## WORK TASK
Copy each line in the data below that contains the word "alert".

(Stored data entries)
►

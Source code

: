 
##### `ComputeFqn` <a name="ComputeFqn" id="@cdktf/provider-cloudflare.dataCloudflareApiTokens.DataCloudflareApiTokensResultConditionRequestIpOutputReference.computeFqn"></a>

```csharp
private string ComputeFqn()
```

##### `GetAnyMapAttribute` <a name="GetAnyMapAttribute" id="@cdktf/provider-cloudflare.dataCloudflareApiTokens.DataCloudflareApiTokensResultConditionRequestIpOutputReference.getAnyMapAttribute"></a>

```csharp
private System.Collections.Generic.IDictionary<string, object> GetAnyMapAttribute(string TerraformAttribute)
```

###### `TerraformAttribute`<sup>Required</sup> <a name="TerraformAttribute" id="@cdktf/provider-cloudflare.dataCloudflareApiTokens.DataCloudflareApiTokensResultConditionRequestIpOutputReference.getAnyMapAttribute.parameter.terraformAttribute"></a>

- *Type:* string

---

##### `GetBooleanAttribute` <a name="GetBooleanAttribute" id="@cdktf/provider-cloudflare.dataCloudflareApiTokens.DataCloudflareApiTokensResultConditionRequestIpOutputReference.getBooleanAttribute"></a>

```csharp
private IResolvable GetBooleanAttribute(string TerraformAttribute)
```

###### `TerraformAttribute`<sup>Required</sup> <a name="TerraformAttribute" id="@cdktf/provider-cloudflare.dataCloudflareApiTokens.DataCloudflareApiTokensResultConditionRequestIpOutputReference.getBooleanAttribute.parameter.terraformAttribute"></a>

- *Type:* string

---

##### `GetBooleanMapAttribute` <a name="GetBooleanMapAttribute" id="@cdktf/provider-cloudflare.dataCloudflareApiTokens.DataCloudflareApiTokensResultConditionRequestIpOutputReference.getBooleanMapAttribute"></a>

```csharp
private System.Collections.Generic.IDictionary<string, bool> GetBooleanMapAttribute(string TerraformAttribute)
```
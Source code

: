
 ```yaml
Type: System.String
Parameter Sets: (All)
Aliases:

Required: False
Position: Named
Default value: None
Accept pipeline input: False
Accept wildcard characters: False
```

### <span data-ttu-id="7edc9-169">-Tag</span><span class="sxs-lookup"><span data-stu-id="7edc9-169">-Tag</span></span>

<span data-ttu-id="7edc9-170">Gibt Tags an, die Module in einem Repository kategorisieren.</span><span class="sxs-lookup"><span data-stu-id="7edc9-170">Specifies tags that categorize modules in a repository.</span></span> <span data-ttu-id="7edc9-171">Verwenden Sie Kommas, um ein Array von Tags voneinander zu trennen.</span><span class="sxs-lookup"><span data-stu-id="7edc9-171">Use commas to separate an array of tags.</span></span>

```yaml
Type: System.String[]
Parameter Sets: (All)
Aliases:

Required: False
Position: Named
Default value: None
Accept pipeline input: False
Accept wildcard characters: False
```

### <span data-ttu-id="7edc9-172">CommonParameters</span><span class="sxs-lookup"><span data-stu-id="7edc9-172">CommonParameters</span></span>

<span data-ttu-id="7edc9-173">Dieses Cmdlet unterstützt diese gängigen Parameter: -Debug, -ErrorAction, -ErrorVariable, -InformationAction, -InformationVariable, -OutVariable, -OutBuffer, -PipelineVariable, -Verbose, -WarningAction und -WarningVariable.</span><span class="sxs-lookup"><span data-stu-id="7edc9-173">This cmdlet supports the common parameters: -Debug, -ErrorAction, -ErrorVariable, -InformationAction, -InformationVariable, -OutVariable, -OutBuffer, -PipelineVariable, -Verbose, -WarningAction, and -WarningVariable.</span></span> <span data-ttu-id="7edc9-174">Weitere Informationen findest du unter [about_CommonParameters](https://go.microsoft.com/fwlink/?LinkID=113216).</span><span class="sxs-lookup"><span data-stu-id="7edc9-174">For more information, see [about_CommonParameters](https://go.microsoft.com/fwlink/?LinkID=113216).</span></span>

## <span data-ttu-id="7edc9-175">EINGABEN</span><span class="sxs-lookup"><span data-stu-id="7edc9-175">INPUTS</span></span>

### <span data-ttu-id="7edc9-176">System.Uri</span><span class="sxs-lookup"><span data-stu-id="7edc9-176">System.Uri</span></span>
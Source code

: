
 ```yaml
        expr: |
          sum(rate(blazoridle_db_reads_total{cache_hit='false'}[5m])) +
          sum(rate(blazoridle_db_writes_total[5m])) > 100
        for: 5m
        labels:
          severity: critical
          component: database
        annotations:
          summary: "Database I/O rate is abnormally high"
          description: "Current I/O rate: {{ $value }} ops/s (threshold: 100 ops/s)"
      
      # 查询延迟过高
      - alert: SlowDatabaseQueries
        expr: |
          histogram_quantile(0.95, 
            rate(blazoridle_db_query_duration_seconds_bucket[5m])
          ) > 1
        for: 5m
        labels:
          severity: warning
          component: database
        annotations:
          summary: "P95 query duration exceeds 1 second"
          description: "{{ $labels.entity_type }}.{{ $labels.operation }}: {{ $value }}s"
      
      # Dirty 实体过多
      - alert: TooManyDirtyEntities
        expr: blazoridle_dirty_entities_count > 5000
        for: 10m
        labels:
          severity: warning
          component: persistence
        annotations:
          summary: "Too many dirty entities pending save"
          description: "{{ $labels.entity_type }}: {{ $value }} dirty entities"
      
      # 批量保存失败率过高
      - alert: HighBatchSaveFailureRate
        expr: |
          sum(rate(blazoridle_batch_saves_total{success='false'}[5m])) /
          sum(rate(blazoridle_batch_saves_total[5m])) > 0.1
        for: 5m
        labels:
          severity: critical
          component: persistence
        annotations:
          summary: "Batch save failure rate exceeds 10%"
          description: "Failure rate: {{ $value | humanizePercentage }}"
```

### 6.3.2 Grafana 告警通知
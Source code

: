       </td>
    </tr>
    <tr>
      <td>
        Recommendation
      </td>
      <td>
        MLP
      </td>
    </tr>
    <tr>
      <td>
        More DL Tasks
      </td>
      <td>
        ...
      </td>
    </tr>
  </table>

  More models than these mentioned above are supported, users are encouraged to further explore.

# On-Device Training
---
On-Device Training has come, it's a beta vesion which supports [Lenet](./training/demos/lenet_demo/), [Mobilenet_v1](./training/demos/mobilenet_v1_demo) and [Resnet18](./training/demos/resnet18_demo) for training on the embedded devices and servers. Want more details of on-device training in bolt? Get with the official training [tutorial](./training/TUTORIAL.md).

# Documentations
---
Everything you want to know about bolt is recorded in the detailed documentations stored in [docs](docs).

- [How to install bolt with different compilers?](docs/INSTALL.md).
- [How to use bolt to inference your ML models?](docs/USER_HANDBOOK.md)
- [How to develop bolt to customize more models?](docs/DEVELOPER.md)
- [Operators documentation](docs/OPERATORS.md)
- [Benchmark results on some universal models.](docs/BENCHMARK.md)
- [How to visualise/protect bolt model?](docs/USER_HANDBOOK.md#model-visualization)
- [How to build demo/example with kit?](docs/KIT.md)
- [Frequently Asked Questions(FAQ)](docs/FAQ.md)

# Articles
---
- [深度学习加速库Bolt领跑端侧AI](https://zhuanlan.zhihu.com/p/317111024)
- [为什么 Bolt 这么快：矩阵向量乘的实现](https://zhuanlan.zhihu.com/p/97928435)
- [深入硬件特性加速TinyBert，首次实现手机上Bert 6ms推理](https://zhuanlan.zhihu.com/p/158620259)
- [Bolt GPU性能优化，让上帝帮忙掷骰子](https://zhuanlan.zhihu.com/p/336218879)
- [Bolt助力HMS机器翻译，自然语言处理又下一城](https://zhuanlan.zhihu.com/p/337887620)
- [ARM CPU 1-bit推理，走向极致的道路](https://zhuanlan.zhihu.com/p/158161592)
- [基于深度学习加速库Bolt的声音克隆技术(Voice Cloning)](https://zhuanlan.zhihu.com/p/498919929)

◄

## TASK SOLUTION
      - alert: SlowDatabaseQueries
      - alert: TooManyDirtyEntities
      - alert: HighBatchSaveFailureRate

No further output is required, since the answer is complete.